On one interpretation of ‘complete’ this could be expected to be a very short book indeed. On another, it is hard to see that any book could be long enough. But, as the list of other books in the series reveals ( The Complete Roman Army, The Complete World of Greek Mythology), the title is imposed by the publisher, who presumably hopes to attract stamp collectors. What this book really is is an illustrated historical introduction to the Greek Temple.
After a brief introduction the first chapter is a short history of the temple, from its origin to its rediscovery. Issues of the origins of the temple and the politics of temple building (marking territory, peer polity interaction) are briefly discussed, but the most notable feature here is that the history does not stop at the end of the classical period but carries on not only into the Hellenistic but also into the Roman world. S. demonstrates by tabulation that although for the Greek world generally the sixth and fifth centuries B.C. did indeed see the largest amount of temple building, in Asia Minor more colonnaded temples were built in the 2nd century A.D. than in any previous single century. The second chapter is concerned with how temples got built, mapping out the process in a simple flow diagram. This is the closest S. gets to detailed architectural description, with simplified diagrams of the orders and a brief discussion of proportions, sculpture and colour.

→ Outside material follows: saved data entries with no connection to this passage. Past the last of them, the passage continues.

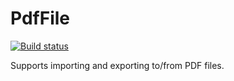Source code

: PdfFile
====================

[![Build status](https://ci.appveyor.com/api/projects/status/ntk4kth8uhosktt2?svg=true)](https://ci.appveyor.com/project/NateShoffner/tabster-plugin-pdffile)

Supports importing and exporting to/from PDF files.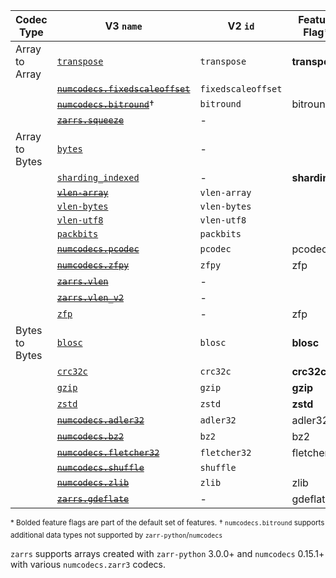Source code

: | Codec Type     | V3 `name`                          | V2 `id`                             | Feature Flag* |
| -------------- | ---------------------------------- | ----------------------------------- | ------------- |
| Array to Array | [`transpose`]                      | `transpose`                         | **transpose** |
|                | ~~[`numcodecs.fixedscaleoffset`]~~ | `fixedscaleoffset`                  |               |
|                | ~~[`numcodecs.bitround`]~~†        | `bitround`                          | bitround      |
|                | ~~[`zarrs.squeeze`]~~              | -                                   |               |
| Array to Bytes | [`bytes`]                          | -                                   |               |
|                | [`sharding_indexed`]               | -                                   | **sharding**  |
|                | ~~[`vlen-array`]~~                 | `vlen-array`                        |               |
|                | [`vlen-bytes`]                     | `vlen-bytes`                        |               |
|                | [`vlen-utf8`]                      | `vlen-utf8`                         |               |
|                | [`packbits`]                       | `packbits`                          |               |
|                | ~~[`numcodecs.pcodec`]~~           | `pcodec`                            | pcodec        |
|                | ~~[`numcodecs.zfpy`]~~             | `zfpy`                              | zfp           |
|                | ~~[`zarrs.vlen`]~~                 | -                                   |               |
|                | ~~[`zarrs.vlen_v2`]~~              | -                                   |               |
|                | [`zfp`]                            | -                                   | zfp           |
| Bytes to Bytes | [`blosc`]                          | `blosc`                             | **blosc**     |
|                | [`crc32c`]                         | `crc32c`                            | **crc32c**    |
|                | [`gzip`]                           | `gzip`                              | **gzip**      |
|                | [`zstd`]                           | `zstd`                              | **zstd**      |
|                | ~~[`numcodecs.adler32`]~~          | `adler32`                           | adler32       |
|                | ~~[`numcodecs.bz2`]~~              | `bz2`                               | bz2           |
|                | ~~[`numcodecs.fletcher32`]~~       | `fletcher32`                        | fletcher32    |
|                | ~~[`numcodecs.shuffle`]~~          | `shuffle`                           |               |
|                | ~~[`numcodecs.zlib`]~~             | `zlib`                              | zlib          |
|                | ~~[`zarrs.gdeflate`]~~             | -                                   | gdeflate      |

<sup>\* Bolded feature flags are part of the default set of features.</sup>
<sup>† `numcodecs.bitround` supports additional data types not supported by `zarr-python`/`numcodecs`</sup>

[Zarr V3.0 Blosc]: https://zarr-specs.readthedocs.io/en/latest/v3/codecs/blosc/index.html
[Zarr V3.0 Bytes]: https://zarr-specs.readthedocs.io/en/latest/v3/codecs/bytes/index.html
[Zarr V3.0 CRC32C]: https://zarr-specs.readthedocs.io/en/latest/v3/codecs/crc32c/index.html
[Zarr V3.0 Gzip]: https://zarr-specs.readthedocs.io/en/latest/v3/codecs/gzip/index.html
[Zarr V3.0 Sharding]: https://zarr-specs.readthedocs.io/en/latest/v3/codecs/sharding-indexed/index.html
[Zarr V3.0 Transpose]: https://zarr-specs.readthedocs.io/en/latest/v3/codecs/transpose/index.html

[zarr-extensions/codecs/vlen-bytes]: https://github.com/zarr-developers/zarr-extensions/tree/main/codecs/vlen-bytes
[zarr-extensions/codecs/vlen-utf8]: https://github.com/zarr-developers/zarr-extensions/tree/main/codecs/vlen-utf8
[zarr-extensions/codecs/packbits]: https://github.com/zarr-developers/zarr-extensions/tree/main/codecs/packbits
[zarr-extensions/codecs/zfp]: https://github.com/zarr-developers/zarr-extensions/tree/main/codecs/zfp
[zarr-extensions/codecs/zstd]: https://github.com/zarr-developers/zarr-extensions/tree/main/codecs/zstd

[`transpose`]: crate::array::codec::array_to_array::transpose
[`numcodecs.bitround`]: crate::array::codec::array_to_array::bitround
[`numcodecs.fixedscaleoffset`]: crate::array::codec::array_to_array::fixedscaleoffset
[`zarrs.squeeze`]: crate::array::codec::array_to_array::squeeze

[`bytes`]: crate::array::codec::array_to_bytes::bytes
[`vlen-array`]: crate::array::codec::array_to_bytes::vlen_array
[`vlen-bytes`]: crate::array::codec::array_to_bytes::vlen_bytes
[`vlen-utf8`]: crate::array::codec::array_to_bytes::vlen_utf8
[`sharding_indexed`]: crate::array::codec::array_to_bytes::sharding
[`numcodecs.pcodec`]: crate::array::codec::array_to_bytes::pcodec
[`numcodecs.zfpy`]: crate::array::codec::array_to_bytes::zfpy
[`packbits`]: crate::array::codec::array_to_bytes::packbits
[`zarrs.vlen`]: crate::array::codec::array_to_bytes::vlen
[`zarrs.vlen_v2`]: crate::array::codec::array_to_bytes::vlen_v2
[`zfp`]: crate::array::codec::array_to_bytes::zfp

[`blosc`]: crate::array::codec::bytes_to_bytes::blosc
[`crc32c`]: crate::array::codec::bytes_to_bytes::crc32c
[`gzip`]: crate::array::codec::bytes_to_bytes::gzip
[`zstd`]: crate::array::codec::bytes_to_bytes::zstd
[`numcodecs.adler32`]: crate::array::codec::bytes_to_bytes::adler32
[`numcodecs.bz2`]: crate::array::codec::bytes_to_bytes::gzip
[`numcodecs.fletcher32`]: crate::array::codec::bytes_to_bytes::fletcher32
[`numcodecs.shuffle`]: crate::array::codec::bytes_to_bytes::shuffle
[`numcodecs.zlib`]: crate::array::codec::bytes_to_bytes::zlib
[`zarrs.gdeflate`]: crate::array::codec::bytes_to_bytes::gdeflate

`zarrs` supports arrays created with `zarr-python` 3.0.0+ and `numcodecs` 0.15.1+ with various `numcodecs.zarr3` codecs.
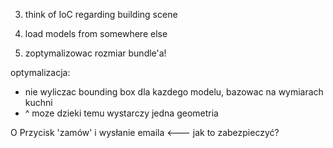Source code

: 3. think of IoC regarding building scene
9. load models from somewhere else

10. zoptymalizowac rozmiar bundle'a!

optymalizacja:
   + nie wyliczac bounding box dla kazdego modelu, bazowac na wymiarach kuchni
   + ^ moze dzieki temu wystarczy jedna geometria

O Przycisk 'zamów' i wysłanie emaila <--- jak to zabezpieczyć?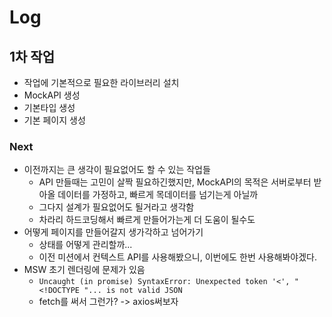# Log

## 1차 작업

- 작업에 기본적으로 필요한 라이브러리 설치
- MockAPI 생성
- 기본타입 생성
- 기본 페이지 생성

### Next

- 이전까지는 큰 생각이 필요없어도 할 수 있는 작업들
  - API 만들때는 고민이 살짝 필요하긴했지만, MockAPI의 목적은 서버로부터 받아올 데이터를 가정하고, 빠르게 목데이터를 넘기는게 아닐까
  - 그다지 설계가 필요없어도 될거라고 생각함
  - 차라리 하드코딩해서 빠르게 만들어가는게 더 도움이 될수도
- 어떻게 페이지를 만들어갈지 생가각하고 넘어가기
  - 상태를 어떻게 관리할까...
  - 이전 미션에서 컨텍스트 API를 사용해봤으니, 이번에도 한번 사용해봐야겠다.
- MSW 초기 렌더링에 문제가 있음
  - `Uncaught (in promise) SyntaxError: Unexpected token '<', "<!DOCTYPE "... is not valid JSON`
  - fetch를 써서 그런가? -> axios써보자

The third chapter is entitled ‘The living temple’ (its opening picture bizarrely of the interior of the unfinished temple at Segesta — a temple that never did come alive). There is a long discussion of cult statues, complete with Indian parallels, and a close investigation of use of the interior of temples in rituals (the best such discussion known to me), as well as discussion of temples as treasuries and places to display writing. The fourth chapter follows on with a discussion of the gods worshipped in temples, priests, festivals and the relation of the temple to other buildings in the sanctuary. Here again the interest in the later Greek temple is marked. S. produces a table of the deities most worshipped in colonnaded temples, with Apollo topping the bill, followed by Athena, Zeus, Hera, Artemis, Roman emperors and then Asklepios.
The rest of the book is a gazetteer of ‘Greek colonnaded temples known from their archaeological remains’, arranged in ‘seven journeys’, the first in Italy and Sicily, three in the Greek mainland, one in the Aegean islands, one in Asia Minor and the last in Syria and North Africa. The book ends with general notes on visiting the temples and then both general and chapter-specific reading, an up-to-date listing of books and articles in four languages.
What that description of the book ignores is its chief glory: the illustrations. Even by Thames & Hudson’s standards this is magnificently illustrated, with 400 illustrations, 121 or 130 of them (different claims are made in different places) in colour. Although there are naturally quite a lot of temple plans, and although most of the graphics are derived from more or less familiar sources, the photographs of remains include extremely attractive and revealing photographs of both well known and less well known buildings. Large numbers of these photographs were taken by S. himself, including a wonderful shot of the temple of Artemis at Sardis, or by Roger Wilson. The illustrations alone make this a compulsive page-turner.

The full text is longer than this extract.